* [Exercise description]: With the images left out, print all of the records below exactly.

[Rendered images with source text]
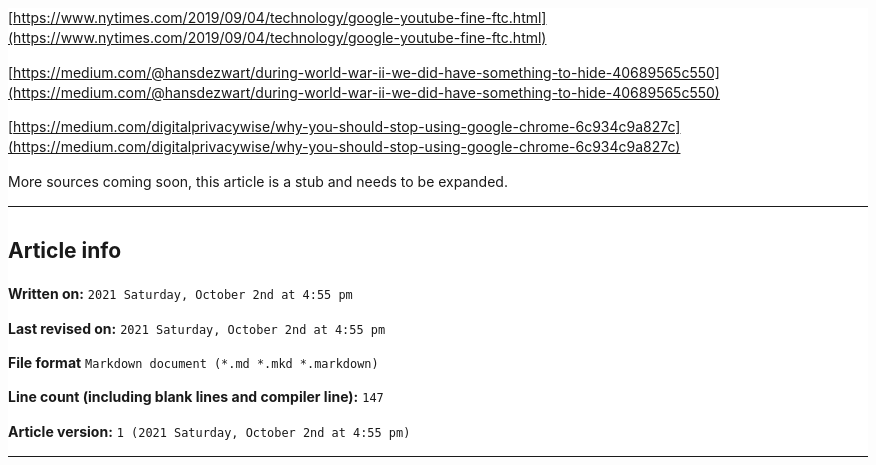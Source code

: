 [https://www.nytimes.com/2019/09/04/technology/google-youtube-fine-ftc.html](https://www.nytimes.com/2019/09/04/technology/google-youtube-fine-ftc.html)

[https://medium.com/@hansdezwart/during-world-war-ii-we-did-have-something-to-hide-40689565c550](https://medium.com/@hansdezwart/during-world-war-ii-we-did-have-something-to-hide-40689565c550)

[https://medium.com/digitalprivacywise/why-you-should-stop-using-google-chrome-6c934c9a827c](https://medium.com/digitalprivacywise/why-you-should-stop-using-google-chrome-6c934c9a827c)

More sources coming soon, this article is a stub and needs to be expanded.

***

## Article info

**Written on:** `2021 Saturday, October 2nd at 4:55 pm`

**Last revised on:** `2021 Saturday, October 2nd at 4:55 pm`

**File format** `Markdown document (*.md *.mkd *.markdown)`

**Line count (including blank lines and compiler line):** `147`

**Article version:** `1 (2021 Saturday, October 2nd at 4:55 pm)`

***



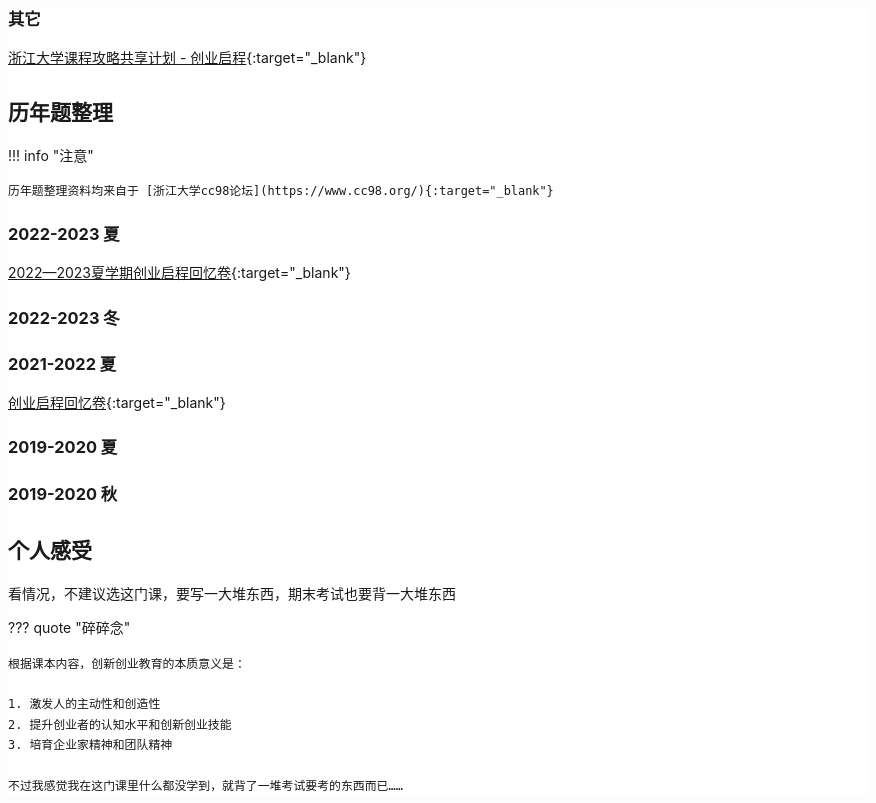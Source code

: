<embed src="../../../file/entrepreneurship/entre_ship_document1.pdf" type="application/pdf" width="100%" height="500" />

### 其它

[浙江大学课程攻略共享计划 - 创业启程](https://qsctech.github.io/zju-icicles/%E5%88%9B%E4%B8%9A%E5%90%AF%E7%A8%8B/){:target="_blank"}

## 历年题整理

!!! info "注意"

    历年题整理资料均来自于 [浙江大学cc98论坛](https://www.cc98.org/){:target="_blank"}

### 2022-2023 夏

[2022—2023夏学期创业启程回忆卷](https://www.cc98.org/topic/5644733){:target="_blank"}

### 2022-2023 冬

<embed src="../../../file/entrepreneurship/entre_ship_document3.pdf" type="application/pdf" width="100%" height="500" />

### 2021-2022 夏

[创业启程回忆卷](https://www.cc98.org/topic/5114350){:target="_blank"}

### 2019-2020 夏

<embed src="../../../file/entrepreneurship/entre_ship_document5.pdf" type="application/pdf" width="100%" height="500" />

### 2019-2020 秋

<embed src="../../../file/entrepreneurship/entre_ship_document4.pdf" type="application/pdf" width="100%" height="500" />

## 个人感受

看情况，不建议选这门课，要写一大堆东西，期末考试也要背一大堆东西

??? quote "碎碎念"

    根据课本内容，创新创业教育的本质意义是：

    1. 激发人的主动性和创造性
    2. 提升创业者的认知水平和创新创业技能
    3. 培育企业家精神和团队精神
    
    不过我感觉我在这门课里什么都没学到，就背了一堆考试要考的东西而已……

* [Written solution]:
Source code

: [https://www.nytimes.com/2019/09/04/technology/google-youtube-fine-ftc.html](https://www.nytimes.com/2019/09/04/technology/google-youtube-fine-ftc.html)

[https://medium.com/@hansdezwart/during-world-war-ii-we-did-have-something-to-hide-40689565c550](https://medium.com/@hansdezwart/during-world-war-ii-we-did-have-something-to-hide-40689565c550)

[https://medium.com/digitalprivacywise/why-you-should-stop-using-google-chrome-6c934c9a827c](https://medium.com/digitalprivacywise/why-you-should-stop-using-google-chrome-6c934c9a827c)

More sources coming soon, this article is a stub and needs to be expanded.

***

## Article info

**Written on:** `2021 Saturday, October 2nd at 4:55 pm`

**Last revised on:** `2021 Saturday, October 2nd at 4:55 pm`

**File format** `Markdown document (*.md *.mkd *.markdown)`

**Line count (including blank lines and compiler line):** `147`

**Article version:** `1 (2021 Saturday, October 2nd at 4:55 pm)`

***



Source code

:<embed src="../../../file/entrepreneurship/entre_ship_document1.pdf" type="application/pdf" width="100%" height="500" />

### 其它

[浙江大学课程攻略共享计划 - 创业启程](https://qsctech.github.io/zju-icicles/%E5%88%9B%E4%B8%9A%E5%90%AF%E7%A8%8B/){:target="_blank"}

## 历年题整理

!!! info "注意"

    历年题整理资料均来自于 [浙江大学cc98论坛](https://www.cc98.org/){:target="_blank"}

### 2022-2023 夏

[2022—2023夏学期创业启程回忆卷](https://www.cc98.org/topic/5644733){:target="_blank"}

### 2022-2023 冬

<embed src="../../../file/entrepreneurship/entre_ship_document3.pdf" type="application/pdf" width="100%" height="500" />

### 2021-2022 夏

[创业启程回忆卷](https://www.cc98.org/topic/5114350){:target="_blank"}

### 2019-2020 夏

<embed src="../../../file/entrepreneurship/entre_ship_document5.pdf" type="application/pdf" width="100%" height="500" />

### 2019-2020 秋

<embed src="../../../file/entrepreneurship/entre_ship_document4.pdf" type="application/pdf" width="100%" height="500" />

## 个人感受

看情况，不建议选这门课，要写一大堆东西，期末考试也要背一大堆东西

??? quote "碎碎念"

    根据课本内容，创新创业教育的本质意义是：

    1. 激发人的主动性和创造性
    2. 提升创业者的认知水平和创新创业技能
    3. 培育企业家精神和团队精神
    
    不过我感觉我在这门课里什么都没学到，就背了一堆考试要考的东西而已……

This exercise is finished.